March 24, 1936: The Longest Battle In NHL History

     On March 24, 1936, the longest game in NHL history was played in Montreal. The game was a first round matchup between the Detroit Red Wings and the defending Stanley Cup Champion Montreal Maroons. Six hours after the game began a 21-year-old rookie by the name of Mud Bruneteau got one past the Montreal goalie Lorne Chabot to win the game. It was just 3 minutes and 30 seconds short of being the equivalent of three hockey games. The goalies were the true story of the night. Chabot turned away 67 shots, while Detroit's goalie Norm Smith turned away 90. The defensive battle was the first step for the Detroit squad who were destined to bring Lord Stanley's Cup to the Motor City for the first time.

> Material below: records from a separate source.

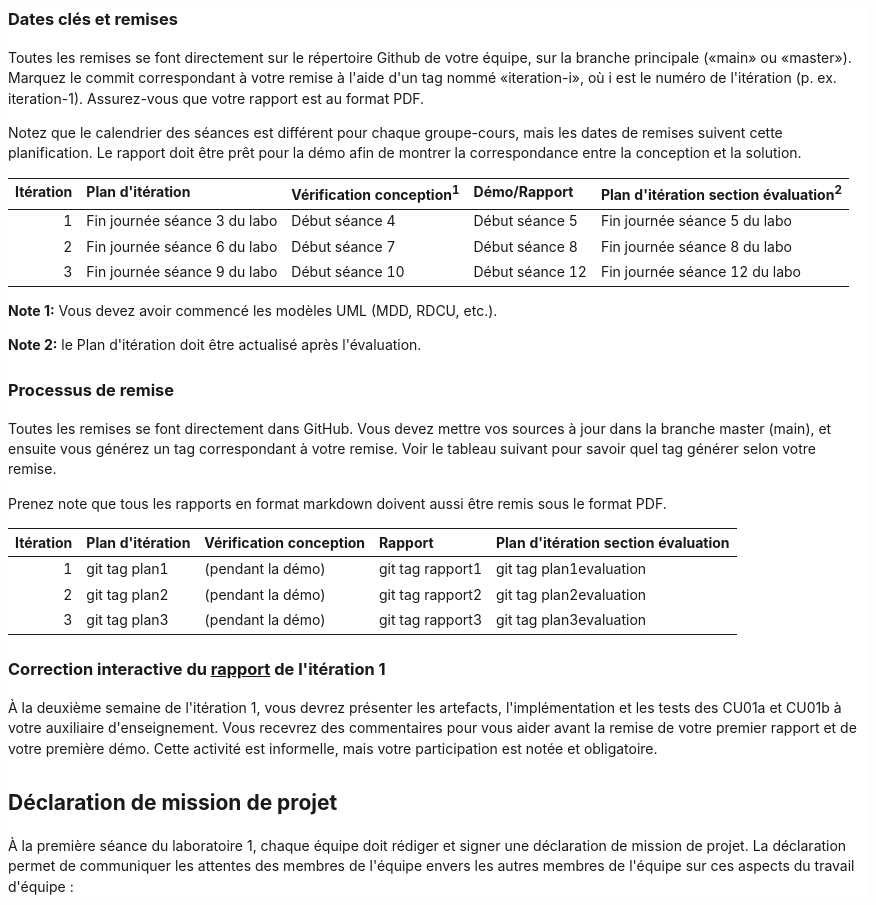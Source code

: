 ### Dates clés et remises

Toutes les remises se font directement sur le répertoire Github de votre équipe, sur la branche principale («main» ou «master»). Marquez le commit correspondant à votre remise à l'aide d'un tag nommé «iteration-i», où i est le numéro de l'itération (p. ex. iteration-1). Assurez-vous que votre rapport est au format PDF.

Notez que le calendrier des séances est différent pour chaque groupe-cours, mais les dates de remises suivent cette planification. Le rapport doit être prêt pour la démo afin de montrer la correspondance entre la conception et la solution.

| Itération | Plan d'itération              |Vérification conception<sup>1</sup> | Démo/Rapport  |Plan d'itération section évaluation<sup>2</sup>|
| --------: | :---------------------------- | :----------------------            |:--------------  |------------------------------------|
|         1 |Fin journée séance 3 du labo  | Début séance 4                     | Début séance 5  | Fin journée séance 5 du labo       |     
|         2 |Fin journée séance 6 du labo  | Début séance 7                     | Début séance 8  | Fin journée séance 8 du labo       |
|         3 |Fin journée séance 9 du labo  | Début séance 10                    | Début séance 12 | Fin journée séance 12 du labo      |

**Note 1:** Vous devez avoir commencé les modèles UML (MDD, RDCU, etc.).  

**Note 2:** le Plan d'itération doit être actualisé après l'évaluation.  

### Processus de remise

Toutes les remises se font directement dans GitHub.
Vous devez mettre vos sources à jour dans la branche master (main), et ensuite vous générez un tag correspondant à votre remise.
Voir le tableau suivant pour savoir quel tag générer selon votre remise.

Prenez note que tous les rapports en format markdown doivent aussi être remis sous le format PDF.

| Itération |Plan d'itération  | Vérification conception | Rapport           |Plan d'itération section évaluation|
| --------: | :----------------| :---------------------- |:----------------- |:----------------------------------|
|         1 |git tag plan1     | (pendant la démo)       | git tag rapport1  | git tag plan1evaluation           |
|         2 |git tag plan2     | (pendant la démo)       | git tag rapport2  | git tag plan2evaluation           |
|         3 |git tag plan3     | (pendant la démo)       | git tag rapport3  | git tag plan3evaluation           |

### Correction interactive du [rapport][gabarit-rapport] de l'itération 1

À la deuxième semaine de l'itération 1, vous devrez présenter les artefacts, l'implémentation et les tests des CU01a et CU01b à votre auxiliaire d'enseignement. Vous recevrez des commentaires pour vous aider avant la remise de votre premier rapport et de votre première démo. Cette activité est informelle, mais votre participation est notée et obligatoire.

## Déclaration de mission de projet

À la première séance du laboratoire 1, chaque équipe doit rédiger et signer une déclaration de mission de projet.
La déclaration permet de communiquer les attentes des membres de l'équipe envers les autres membres de l'équipe sur ces aspects du travail d'équipe :


[NotesDeCours]: https://tinyurl.com/log210ndc
[projet-exigences]: README-exigences-client.md
[projet-squelette]: https://github.com/profcfuhrmanets/log210-jeu-de-des-node-express-ts/tree/master/docs/Squelette.md
[projet-sgb]: https://github.com/profcfuhrmanets/log210-systeme-gestion-bordereau-node-express-ts
[gabarit-rapport]: rapports/RAPPORT-iteration-i.md
[gabarit-plan-iteration]: rapports/plan-iteration-gabarit.md
[mission-projet]: rapports/mission-projet.md
[grille-globale]: https://etsmtl365-my.sharepoint.com/personal/christopher_fuhrman_etsmtl_ca/_layouts/15/Doc.aspx?sourcedoc={88b6101f-80ee-44f9-a811-c230abdf651a}&action=embedview&wdAllowInteractivity=False&wdHideGridlines=True&wdHideHeaders=True&wdDownloadButton=True&wdInConfigurator=True&wdInConfigurator=True
[grille-artefacts]: https://etsmtl365-my.sharepoint.com/personal/christopher_fuhrman_etsmtl_ca/_layouts/15/Doc.aspx?sourcedoc={88b6101f-80ee-44f9-a811-c230abdf651a}&action=embedview&wdAllowInteractivity=False&ActiveCell='Equipe'!A1&wdHideGridlines=True&wdHideHeaders=True&wdDownloadButton=True&wdInConfigurator=True&wdInConfigurator=True
[grille-plan-iteration]: https://etsmtl365-my.sharepoint.com/personal/christopher_fuhrman_etsmtl_ca/_layouts/15/Doc.aspx?sourcedoc={88b6101f-80ee-44f9-a811-c230abdf651a}&action=embedview&wdAllowInteractivity=False&ActiveCell='Plan1'!A1&wdHideGridlines=True&wdHideHeaders=True&wdDownloadButton=True&wdInConfigurator=True&wdInConfigurator=True
[grille-rapport]: https://etsmtl365-my.sharepoint.com/personal/christopher_fuhrman_etsmtl_ca/_layouts/15/Doc.aspx?sourcedoc={88b6101f-80ee-44f9-a811-c230abdf651a}&action=embedview&wdAllowInteractivity=False&ActiveCell='Rapport1'!A1&wdHideGridlines=True&wdHideHeaders=True&wdDownloadButton=True&wdInConfigurator=True&wdInConfigurator=True
[grille-implementation]: https://etsmtl365-my.sharepoint.com/personal/christopher_fuhrman_etsmtl_ca/_layouts/15/Doc.aspx?sourcedoc={88b6101f-80ee-44f9-a811-c230abdf651a}&action=embedview&wdAllowInteractivity=False&ActiveCell='Implémentation'!A3&wdHideGridlines=True&wdHideHeaders=True&wdDownloadButton=True&wdInConfigurator=True&wdInConfigurator=True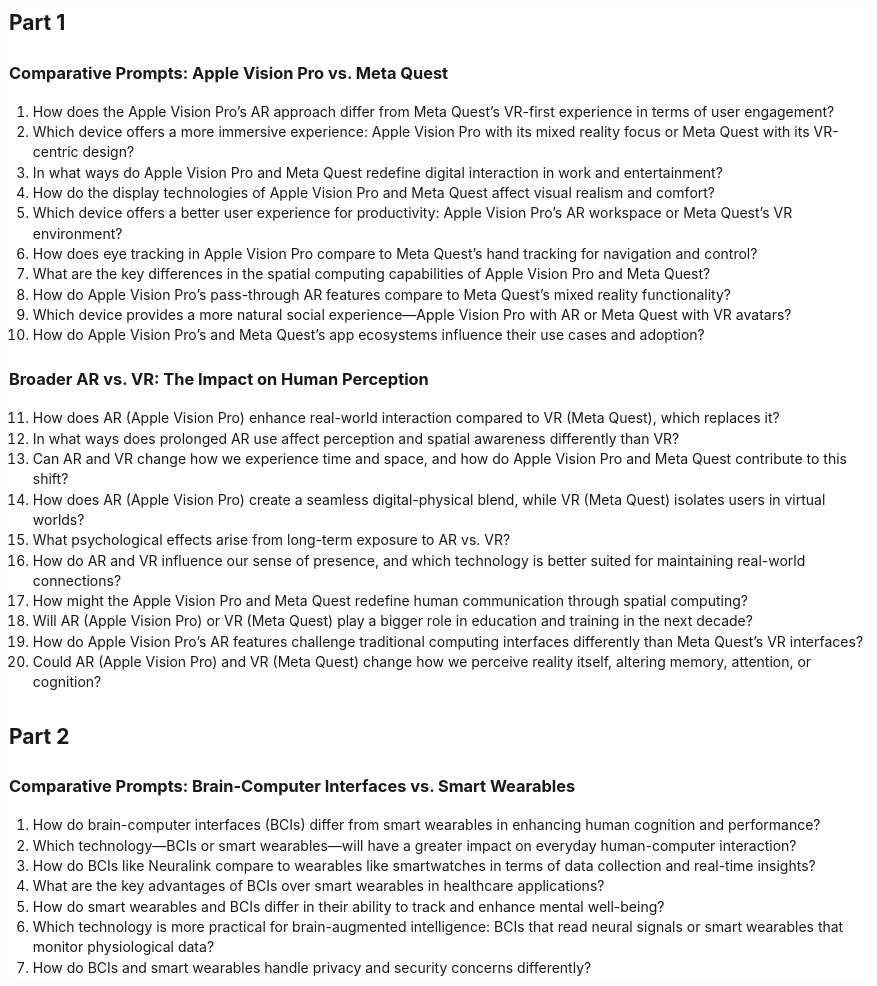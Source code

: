 ## Part 1

### **Comparative Prompts: Apple Vision Pro vs. Meta Quest**  
1. How does the Apple Vision Pro’s AR approach differ from Meta Quest’s VR-first experience in terms of user engagement?  
2. Which device offers a more immersive experience: Apple Vision Pro with its mixed reality focus or Meta Quest with its VR-centric design?  
3. In what ways do Apple Vision Pro and Meta Quest redefine digital interaction in work and entertainment?  
4. How do the display technologies of Apple Vision Pro and Meta Quest affect visual realism and comfort?  
5. Which device offers a better user experience for productivity: Apple Vision Pro’s AR workspace or Meta Quest’s VR environment?  
6. How does eye tracking in Apple Vision Pro compare to Meta Quest’s hand tracking for navigation and control?  
7. What are the key differences in the spatial computing capabilities of Apple Vision Pro and Meta Quest?  
8. How do Apple Vision Pro’s pass-through AR features compare to Meta Quest’s mixed reality functionality?  
9. Which device provides a more natural social experience—Apple Vision Pro with AR or Meta Quest with VR avatars?  
10. How do Apple Vision Pro’s and Meta Quest’s app ecosystems influence their use cases and adoption?  

### **Broader AR vs. VR: The Impact on Human Perception**  
11. How does AR (Apple Vision Pro) enhance real-world interaction compared to VR (Meta Quest), which replaces it?  
12. In what ways does prolonged AR use affect perception and spatial awareness differently than VR?  
13. Can AR and VR change how we experience time and space, and how do Apple Vision Pro and Meta Quest contribute to this shift?  
14. How does AR (Apple Vision Pro) create a seamless digital-physical blend, while VR (Meta Quest) isolates users in virtual worlds?  
15. What psychological effects arise from long-term exposure to AR vs. VR?  
16. How do AR and VR influence our sense of presence, and which technology is better suited for maintaining real-world connections?  
17. How might the Apple Vision Pro and Meta Quest redefine human communication through spatial computing?  
18. Will AR (Apple Vision Pro) or VR (Meta Quest) play a bigger role in education and training in the next decade?  
19. How do Apple Vision Pro’s AR features challenge traditional computing interfaces differently than Meta Quest’s VR interfaces?  
20. Could AR (Apple Vision Pro) and VR (Meta Quest) change how we perceive reality itself, altering memory, attention, or cognition?

## Part 2  

### **Comparative Prompts: Brain-Computer Interfaces vs. Smart Wearables**  
1. How do brain-computer interfaces (BCIs) differ from smart wearables in enhancing human cognition and performance?  
2. Which technology—BCIs or smart wearables—will have a greater impact on everyday human-computer interaction?  
3. How do BCIs like Neuralink compare to wearables like smartwatches in terms of data collection and real-time insights?  
4. What are the key advantages of BCIs over smart wearables in healthcare applications?  
5. How do smart wearables and BCIs differ in their ability to track and enhance mental well-being?  
6. Which technology is more practical for brain-augmented intelligence: BCIs that read neural signals or smart wearables that monitor physiological data?  
7. How do BCIs and smart wearables handle privacy and security concerns differently?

     The game started out with fast pace and heavy checking. Both teams had their moments, but both goalies were playing the game of their lives and their defenseman in front of them were making plays when they needed to. By the time the end of regulation rolled around each team had battle valiantly they just could not break through with a goal to decide the contest. As Chabot and Smith kept turning away shot after shot both teams began to run out of gas. The fast pace that marked the first three periods had slowed to a crawl as each club desperately sought a game winning goal as they rolled through not one but six overtime periods. Bruneteau's veteran teammate Hec Kilrea dished off a beautiful pass to him that Chabot had no chance to stop. 116 minutes and 30 seconds after the game began it was put in the record books. Nearly 80 years later it remains on top of the list of longest games ever played in NHL history.

     Unfortunately for the crowd of nearly 10,000 the goal was scored by a man wearing the wrong sweater. The Red Wings would put to bed any thoughts of a repeat by blanking them in two more games and punched their own ticket to the Finals where they met the Toronto Maple Leafs. The Wings toppled the Leafs 3 game to 1 in the best of five series and brought were now Stanley Cup Champions. Hockey's most coveted prize has returned to the city 10 more times since as the franchise has established itself as one of the best in all of hockey.